[Saved data entries]
-=-=-=-=-

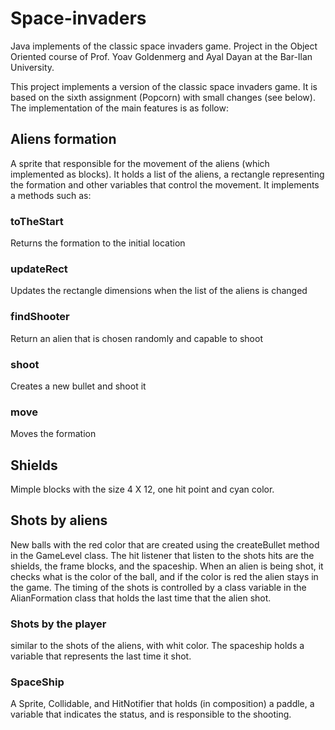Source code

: # Space-invaders
Java implements of the classic space invaders game. Project in the Object Oriented course of Prof. Yoav Goldenmerg and Ayal Dayan at the Bar-Ilan University.

This project implements a version of the classic space invaders game. It is based on the sixth assignment (Popcorn) with small changes (see below). The implementation of the main features is as follow:
## Aliens formation
A sprite that responsible for the movement of the aliens (which implemented as blocks). It holds a list of the aliens, a rectangle representing the formation and other variables that control the movement. It implements a methods such as:
### toTheStart
Returns the formation to the initial location
### updateRect
Updates the rectangle dimensions when the list of the aliens is changed
### findShooter
Return an alien that is chosen randomly and capable to shoot
### shoot 
Creates a new bullet and shoot it
### move 
Moves the formation 
## Shields
Mimple blocks with the size 4 X 12, one hit point and cyan color. 
## Shots by aliens
New balls with the red color that are created using the createBullet method in the GameLevel class. The hit listener that listen to the shots hits are the shields, the frame blocks, and the spaceship. When an alien is being shot, it checks what is the color of the ball, and if the color is red the alien stays in the game.
The timing of the shots is controlled by a class variable in the AlianFormation class that holds the last time that the alien shot.
### Shots by the player
similar to the shots of the aliens, with whit color. The spaceship holds a variable that represents the last time it shot.
### SpaceShip
A Sprite, Collidable, and HitNotifier that holds (in composition) a paddle, a variable that indicates the status, and is responsible to the shooting.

-=-=-=-=-

▸ **Exercise**: Exact copy, no pictures: please print the data above once more.

▸ **Answer for the task**:
Source code

: # Space-invaders
Java implements of the classic space invaders game. Project in the Object Oriented course of Prof. Yoav Goldenmerg and Ayal Dayan at the Bar-Ilan University.

This project implements a version of the classic space invaders game. It is based on the sixth assignment (Popcorn) with small changes (see below). The implementation of the main features is as follow:
## Aliens formation
A sprite that responsible for the movement of the aliens (which implemented as blocks). It holds a list of the aliens, a rectangle representing the formation and other variables that control the movement. It implements a methods such as:
### toTheStart
Returns the formation to the initial location
### updateRect
Updates the rectangle dimensions when the list of the aliens is changed
### findShooter
Return an alien that is chosen randomly and capable to shoot
### shoot 
Creates a new bullet and shoot it
### move 
Moves the formation 
## Shields
Mimple blocks with the size 4 X 12, one hit point and cyan color. 
## Shots by aliens
New balls with the red color that are created using the createBullet method in the GameLevel class. The hit listener that listen to the shots hits are the shields, the frame blocks, and the spaceship. When an alien is being shot, it checks what is the color of the ball, and if the color is red the alien stays in the game.
The timing of the shots is controlled by a class variable in the AlianFormation class that holds the last time that the alien shot.
### Shots by the player
similar to the shots of the aliens, with whit color. The spaceship holds a variable that represents the last time it shot.
### SpaceShip
A Sprite, Collidable, and HitNotifier that holds (in composition) a paddle, a variable that indicates the status, and is responsible to the shooting.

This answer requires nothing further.